=== Begin Enclosure ===

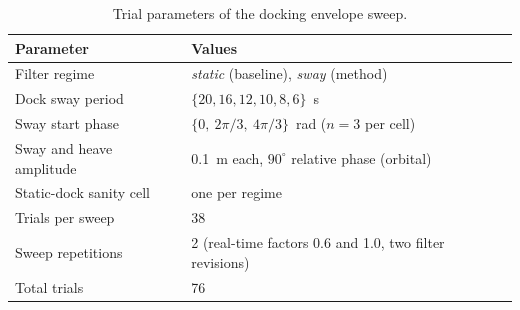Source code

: \begin{table}[H]
    \centering
    \caption{Trial parameters of the docking envelope sweep.}
    \label{tab:sweep-params}
    \begin{tabular}{l l}
        \hline
        Parameter                & Values                                                  \\
        \hline
        Filter regime            & \emph{static} (baseline), \emph{sway} (method)          \\
        Dock sway period         & $\{20, 16, 12, 10, 8, 6\}$~s                            \\
        Sway start phase         & $\{0,\ 2\pi/3,\ 4\pi/3\}$~rad ($n{=}3$ per cell)        \\
        Sway and heave amplitude & 0.1~m each, $90^\circ$ relative phase (orbital)         \\
        Static-dock sanity cell  & one per regime                                          \\
        Trials per sweep         & 38                                                      \\
        Sweep repetitions        & 2 (real-time factors 0.6 and 1.0, two filter revisions) \\
        Total trials             & 76                                                      \\
        \hline
    \end{tabular}
\end{table}


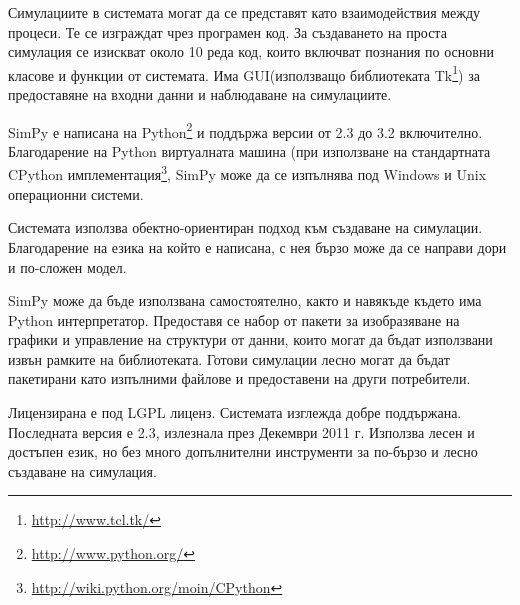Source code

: 			
				Симулациите в системата могат да се представят като взаимодействия между процеси. Те се изграждат чрез
				програмен код. За създаването на проста симулация се изискват около 10 реда код, 
				които включват познания по основни класове и функции от системата. Има GUI(използващо библиотеката 
				Tk\footnote{\url{http://www.tcl.tk/}}) за предоставяне на входни данни и наблюдаване на симулациите.						
			
			
				SimPy е написана на Python\footnote{\url{http://www.python.org/}} и поддържа версии от 2.3 до 3.2 включително.
				Благодарение на Python виртуалната машина (при използване на стандартната CPython 
				имплементация\footnote{\url{http://wiki.python.org/moin/CPython}}, SimPy може да се изпълнява под 
				Windows и Unix операционни системи.
			
			
				Системата използва обектно-ориентиран подход към създаване на симулации. Благодарение на езика на който е
				написана, с нея бързо може да се направи дори и по-сложен модел.
			
						
				SimPy може да бъде използвана самостоятелно, както и навякъде където има Python интерпретатор.
				Предоставя се набор от пакети за изобразяване на графики и управление на структури от данни, които могат
				да бъдат използвани извън рамките на библиотеката. Готови симулации лесно могат да бъдат пакетирани
				като изпълними файлове и предоставени на други потребители.

			
				Лицензирана е под LGPL лиценз. Системата изглежда добре поддържана. Последната версия е 2.3, излезнала през 
				Декември 2011 г. Използва лесен и достъпен език, но без много допълнителни инструменти за по-бързо и лесно
				създаване на симулация. \cite{SimPy}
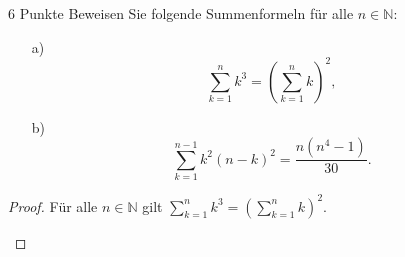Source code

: \documentclass{problemset}
\author{Michael van Straten}
\begin{document}
\maketitle

\begin{problem}[Summenformeln]{6 Punkte}
Beweisen Sie folgende Summenformeln für alle $n \in \mathbb{N}$:
\begin{enumerate}
    \item[a)]
          \[
              \sum_{k = 1}^{n} k^3 = \left(\sum_{k = 1}^{n}k\right)^2,
          \]
    \item[b)]
          \[
              \sum_{k = 1}^{n-1} k^2(n-k)^2 = \frac{n(n^4-1)}{30}.
          \]
\end{enumerate}
\begin{proof}
    Für alle $n \in \mathbb{N}$ gilt $\sum_{k = 1}^{n} k^3 = \left(\sum_{k = 1}^{n}k\right)^2$.
    \begin{enumerate}


\end{enumerate}
\end{proof}
\end{problem}
\end{document}
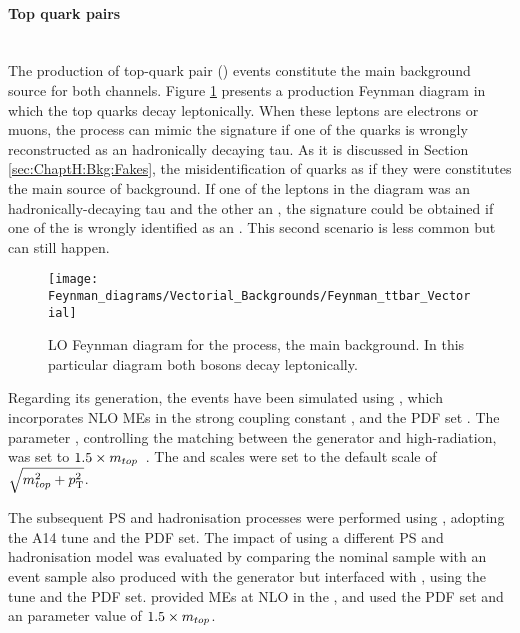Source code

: 
\paragraph{Top quark pairs}\mbox{}\\
The production of top-quark pair (\ttbar) events constitute the main background source
for both \dileptau channels. Figure \ref{fig:tHq:Backgrounds:Feynman_ttbar} presents
a \ttbar production Feynman diagram in which the top quarks decay leptonically. 
When these leptons are electrons or muons, the \ttbar process can mimic the
\dilepOStau signature if one of the quarks is wrongly reconstructed as an hadronically
decaying tau. As it is discussed in Section \ref{sec:ChaptH:Bkg:Fakes}, the misidentification of quarks as if they were \tauhad constitutes the main source of background.
If one of the leptons in the \ttbar diagram was an hadronically-decaying tau and the other an \emu, the 
\dileptau signature could be obtained if one of the \bjets is wrongly identified as an \emu. This second scenario is less common but can still happen.

\begin{figure}[htbp!]
\centering
\texttt{[image: Feynman\_diagrams/Vectorial\_Backgrounds/Feynman\_ttbar\_Vectorial]}
\caption{LO Feynman diagram for the \ttbar process, the main background. 
	In this particular diagram both \PW bosons decay leptonically.}
\label{fig:tHq:Backgrounds:Feynman_ttbar}
\end{figure}


Regarding its generation, the \ttbar events have been simulated using 
\POWHEGBOX[v2] \cite{Frixione:2007nw, Nason:2004rx, Frixione:2007vw, Alioli:2010xd},
 which incorporates NLO MEs in the strong coupling constant \alphas, and the 
 \NNPDF[3.0nlo] PDF set \cite{Ball:2014uwa}. The parameter \hdamp, controlling 
 the matching between the \POWHEG generator and high-\pT radiation, was set to 
 $1.5\times m_{top}$~\cite{ATL-PHYS-PUB-2016-020}.
The \muR  and \muF scales were set to the default scale of \(\sqrt{m_{top}^{2} + p_{\text{T}}^{2}}\).

The subsequent PS and hadronisation processes were performed using \PYTHIA[8.230], 
adopting the A14 tune and the \NNPDF[2.3lo] PDF set. %
The impact of using a different PS and hadronisation model was evaluated
by comparing the nominal \ttbar sample with an event sample also produced with the
\POWHEGBOX[v2] generator but interfaced with \HERWIG[7.13], using the
\HERWIG[7.1] tune and the
\MMHT[lo] PDF set. \POWHEGBOX provided MEs at NLO in the \alphas, and used the
\NNPDF[3.0nlo] PDF set and
an \hdamp parameter value of $1.5\times m_{top}$.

=== End Enclosure ===

PROBLEM TO SOLVE —
Scan the listing for "quarks" and copy out each line that has it.

OUTPUT OF THE EXERCISE —
a \ttbar production Feynman diagram in which the top quarks decay leptonically. 
\dilepOStau signature if one of the quarks is wrongly reconstructed as an hadronically
decaying tau. As it is discussed in Section \ref{sec:ChaptH:Bkg:Fakes}, the misidentification of quarks as if they were \tauhad constitutes the main source of background.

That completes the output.